> **Exercise instructions**:
Within the records that follow, find every line containing the string "then". Copy those lines.
[Material for this exercise]
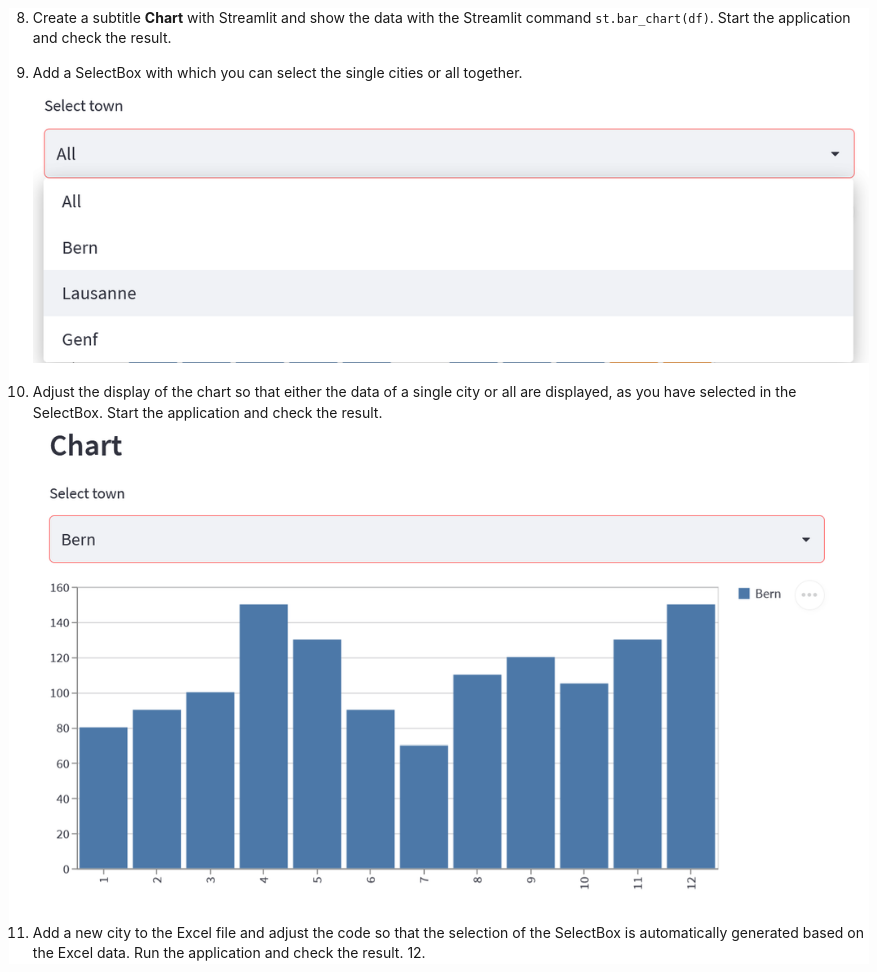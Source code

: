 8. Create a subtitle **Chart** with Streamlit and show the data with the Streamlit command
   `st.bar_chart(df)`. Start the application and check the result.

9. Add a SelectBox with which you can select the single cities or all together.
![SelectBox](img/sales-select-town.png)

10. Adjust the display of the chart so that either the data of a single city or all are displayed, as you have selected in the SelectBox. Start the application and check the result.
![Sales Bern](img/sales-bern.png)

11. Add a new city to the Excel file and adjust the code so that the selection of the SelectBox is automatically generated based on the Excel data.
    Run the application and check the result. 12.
[/Material for this exercise]
[Material for this exercise]
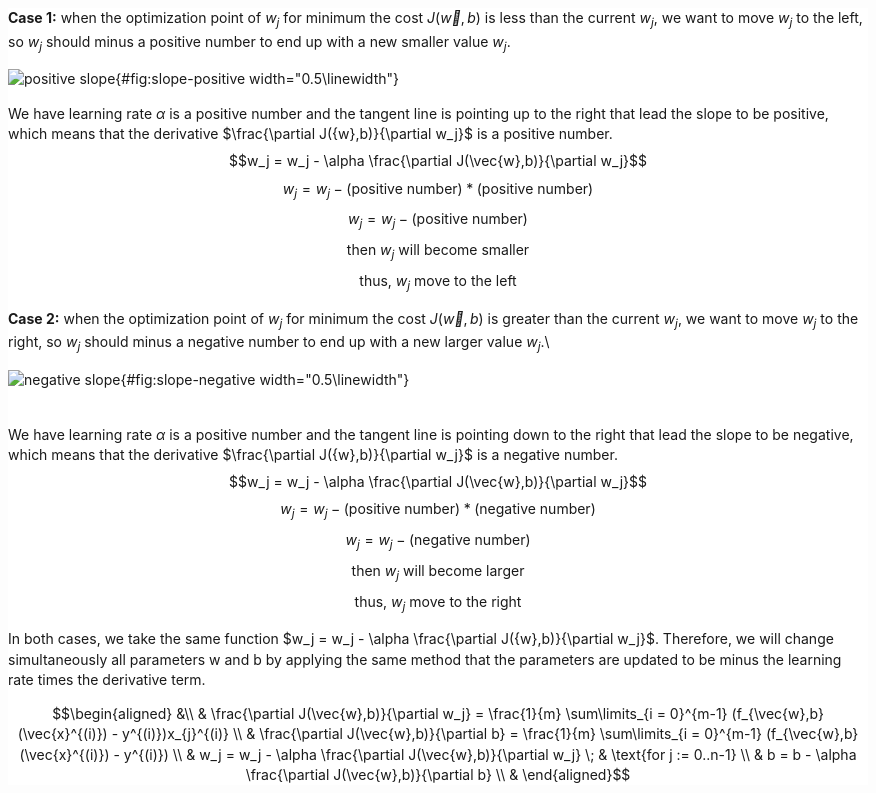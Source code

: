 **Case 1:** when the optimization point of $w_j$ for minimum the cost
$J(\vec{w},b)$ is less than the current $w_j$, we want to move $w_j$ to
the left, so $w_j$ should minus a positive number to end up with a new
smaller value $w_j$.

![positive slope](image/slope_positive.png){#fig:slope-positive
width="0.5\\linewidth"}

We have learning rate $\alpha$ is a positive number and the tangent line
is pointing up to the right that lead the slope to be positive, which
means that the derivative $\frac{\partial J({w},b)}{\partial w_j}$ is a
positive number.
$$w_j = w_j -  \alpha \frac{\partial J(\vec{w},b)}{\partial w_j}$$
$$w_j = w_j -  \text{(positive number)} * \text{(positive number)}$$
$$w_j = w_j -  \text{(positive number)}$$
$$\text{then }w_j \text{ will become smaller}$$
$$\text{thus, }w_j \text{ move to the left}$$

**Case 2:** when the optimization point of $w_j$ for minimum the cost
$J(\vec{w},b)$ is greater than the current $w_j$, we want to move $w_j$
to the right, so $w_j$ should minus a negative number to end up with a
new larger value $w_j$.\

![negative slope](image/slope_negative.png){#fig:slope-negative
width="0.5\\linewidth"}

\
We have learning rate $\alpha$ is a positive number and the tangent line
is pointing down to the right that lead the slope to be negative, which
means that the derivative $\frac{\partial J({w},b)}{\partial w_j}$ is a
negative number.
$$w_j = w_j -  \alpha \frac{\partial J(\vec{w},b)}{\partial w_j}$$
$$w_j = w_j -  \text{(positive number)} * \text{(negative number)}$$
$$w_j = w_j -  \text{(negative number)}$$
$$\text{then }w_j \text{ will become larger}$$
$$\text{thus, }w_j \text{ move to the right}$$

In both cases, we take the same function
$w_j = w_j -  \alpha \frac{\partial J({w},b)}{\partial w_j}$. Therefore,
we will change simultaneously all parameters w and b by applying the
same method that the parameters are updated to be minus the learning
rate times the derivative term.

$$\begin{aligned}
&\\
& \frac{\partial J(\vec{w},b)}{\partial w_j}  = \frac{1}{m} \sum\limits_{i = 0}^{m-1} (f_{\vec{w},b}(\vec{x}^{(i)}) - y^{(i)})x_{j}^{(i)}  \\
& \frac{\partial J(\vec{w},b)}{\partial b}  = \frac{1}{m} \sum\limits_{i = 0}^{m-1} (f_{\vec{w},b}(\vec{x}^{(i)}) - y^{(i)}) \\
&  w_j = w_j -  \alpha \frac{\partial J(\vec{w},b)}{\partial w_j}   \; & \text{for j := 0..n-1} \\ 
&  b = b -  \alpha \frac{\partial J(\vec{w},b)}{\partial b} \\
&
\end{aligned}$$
[/Material for this exercise]
> **Result of this exercise**:
$$\text{then }w_j \text{ will become smaller}$$
$$\text{then }w_j \text{ will become larger}$$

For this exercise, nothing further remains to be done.